Learn the main topics associated with copyright and ethical reuse of information and copyrighted materials.

What is Fair Use

The fair use doctrine is recognized under U.S. copyright law and allows certain uses of copyright protected material without first obtaining permission from the copyright holder. It is intended to serve the public good by allowing use of copyright protected materials for comedy, parody, news reporting, research and education. However, it is important to remember that not every use in an academic setting is automatically considered a fair use.

Perfect safety and absolute certainty are extremely rare in copyright law, as in many areas of law, and of life. Rather than sit idle until risk is reduced to zero, institutions often employ “risk management,” a healthy approach to policy making that seeks to enable important projects to go forward despite inevitable uncertainty by identifying possible risks (legal and otherwise) and reducing them to acceptable levels. -- ARL Code of Best Practice for Academic and Research Libraries, p. 10

The Four Factors

There are four specific factors which must be taken into account anytime one is intends to defend any particular action as a "fair use."  In the event a copyright infringement suit is brought against you, these are the four factors that a copyright judge would assess to determine if the validity of the complaint.

  1. What is the character or purpose of the use? If the use is for a nonprofit educational use as opposed to a commercial purpose, it is more likely to be considered fair use.
  2. What is the nature of the work to be used? If it is a fact based work developed for research or scholarly use as opposed to a creative work created for commercial purposes, it is more likely to be considered fair use.
  3. How much of the work will be used? The amount and substantiality of the portion used in relation to the work as a whole must be considered. This refers to both the amount, length, and duration of the use, as well as the "heart" of the work.  Generally, the smaller the amount used, the more likely it favors fair use.  Obviously, determining what constitutes the "heart" of a work is much more subjective, but I would caution against disregarding this concern on that basis. 
  4. What effect would the use have on the market for or the value of the copyrighted work? In order to favor fair use, the use should have little or no effect on the creator’s ability to make money from the work.
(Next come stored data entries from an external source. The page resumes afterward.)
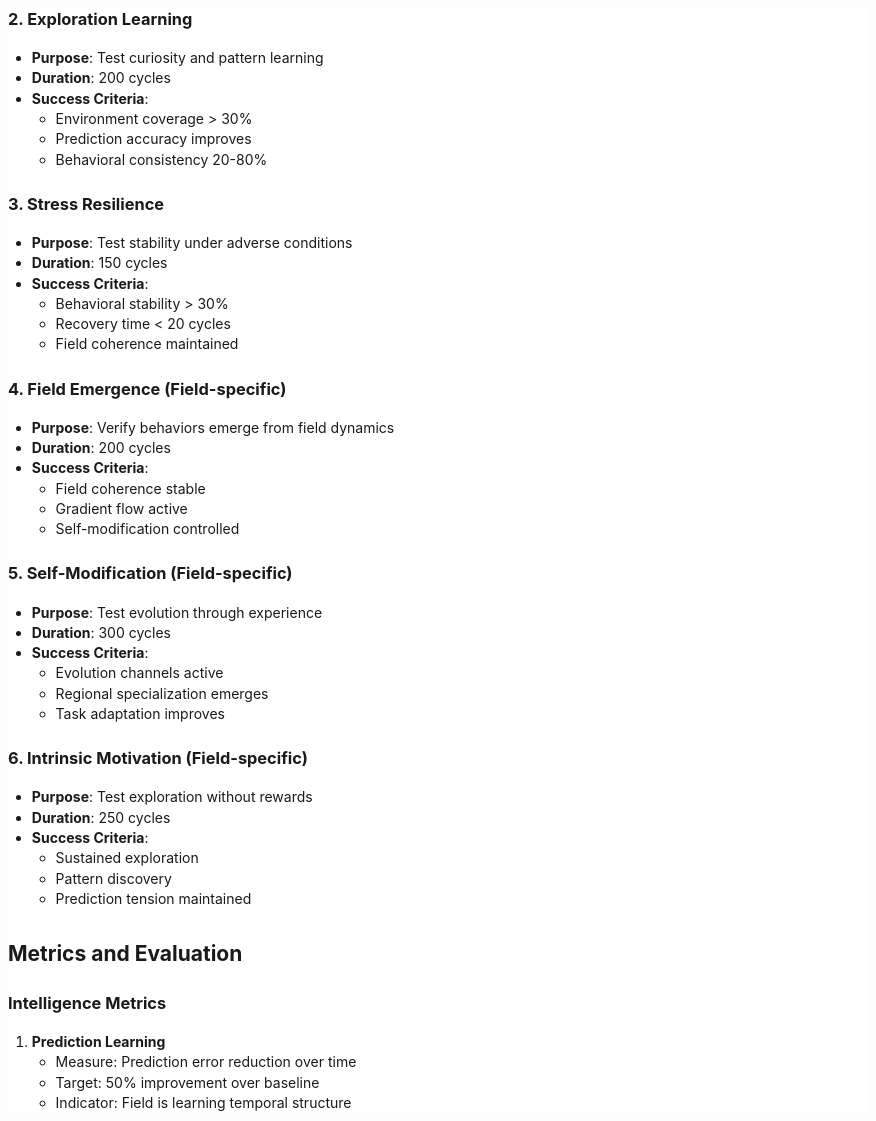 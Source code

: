 ### 2. Exploration Learning
- **Purpose**: Test curiosity and pattern learning
- **Duration**: 200 cycles  
- **Success Criteria**:
  - Environment coverage > 30%
  - Prediction accuracy improves
  - Behavioral consistency 20-80%

### 3. Stress Resilience
- **Purpose**: Test stability under adverse conditions
- **Duration**: 150 cycles
- **Success Criteria**:
  - Behavioral stability > 30%
  - Recovery time < 20 cycles
  - Field coherence maintained

### 4. Field Emergence (Field-specific)
- **Purpose**: Verify behaviors emerge from field dynamics
- **Duration**: 200 cycles
- **Success Criteria**:
  - Field coherence stable
  - Gradient flow active
  - Self-modification controlled

### 5. Self-Modification (Field-specific)
- **Purpose**: Test evolution through experience
- **Duration**: 300 cycles
- **Success Criteria**:
  - Evolution channels active
  - Regional specialization emerges
  - Task adaptation improves

### 6. Intrinsic Motivation (Field-specific)
- **Purpose**: Test exploration without rewards
- **Duration**: 250 cycles
- **Success Criteria**:
  - Sustained exploration
  - Pattern discovery
  - Prediction tension maintained

## Metrics and Evaluation

### Intelligence Metrics

1. **Prediction Learning**
   - Measure: Prediction error reduction over time
   - Target: 50% improvement over baseline
   - Indicator: Field is learning temporal structure
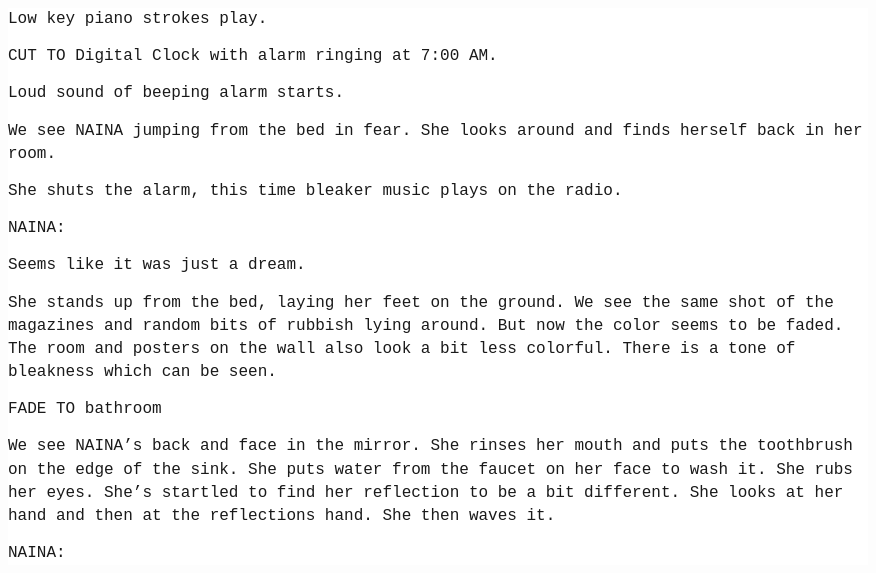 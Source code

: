 <p>
  <span style="font-family: Courier\ New, serif;"><span style="font-size: medium;">Low key piano strokes play.</span></span>
</p>

<p>
  <span style="font-family: Courier\ New, serif;"><span style="font-size: medium;">CUT TO Digital Clock with alarm ringing at 7:00 AM. </span></span>
</p>

<p>
  <span style="font-family: Courier\ New, serif;"><span style="font-size: medium;">Loud sound of beeping alarm starts.</span></span>
</p>

<p>
  <span style="font-family: Courier\ New, serif;"><span style="font-size: medium;">We see NAINA jumping from the bed in fear. She looks around and finds herself back in her room.</span></span>
</p>

<p>
  <span style="font-family: Courier\ New, serif;"><span style="font-size: medium;">She shuts the alarm, this time bleaker music plays on the radio.</span></span>
</p>

<p>
  <span style="font-family: Courier\ New, serif;"><span style="font-size: medium;">NAINA:</span></span>
</p>

<p>
  <span style="font-family: Courier\ New, serif;"><span style="font-size: medium;">Seems like it was just a dream.</span></span>
</p>

<p>
  <span style="font-family: Courier\ New, serif;"><span style="font-size: medium;">She stands up from the bed, laying her feet on the ground. We see the same shot of the magazines and random bits of rubbish lying around. But now the color seems to be faded. The room and posters on the wall also look a bit less colorful. There is a tone of bleakness which can be seen.</span></span>
</p>

<p>
  <span style="font-family: Courier\ New, serif;"><span style="font-size: medium;">FADE TO bathroom</span></span>
</p>

<p>
  <span style="font-family: Courier\ New, serif;"><span style="font-size: medium;">We see NAINA’s back and face in the mirror. She rinses her mouth and puts the toothbrush on the edge of the sink. She puts water from the faucet on her face to wash it. She rubs her eyes. She’s startled to find her reflection to be a bit different. She looks at her hand and then at the reflections hand. She then waves it.</span></span>
</p>

<p>
  <span style="font-family: Courier\ New, serif;"><span style="font-size: medium;">NAINA:</span></span>
</p>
The attached Fair Use Checklist has been prepared to aid you in thinking through your own proposed use(s) and making a determination of how likely (or unlikely) such uses meet the legal standard of being "fair."

Obligation to Make "Good Faith" Effort

A thoughtful analysis of these factors in relation to the desired use is needed in order to make a “good faith” determination of fair use.

There are significant penalties that can be imposed for copyright infringement.

Liability may be reduced in cases of nonprofit educational use if it can be established that an evaluation of these four factors resulted in a reasonable belief that the use was fair.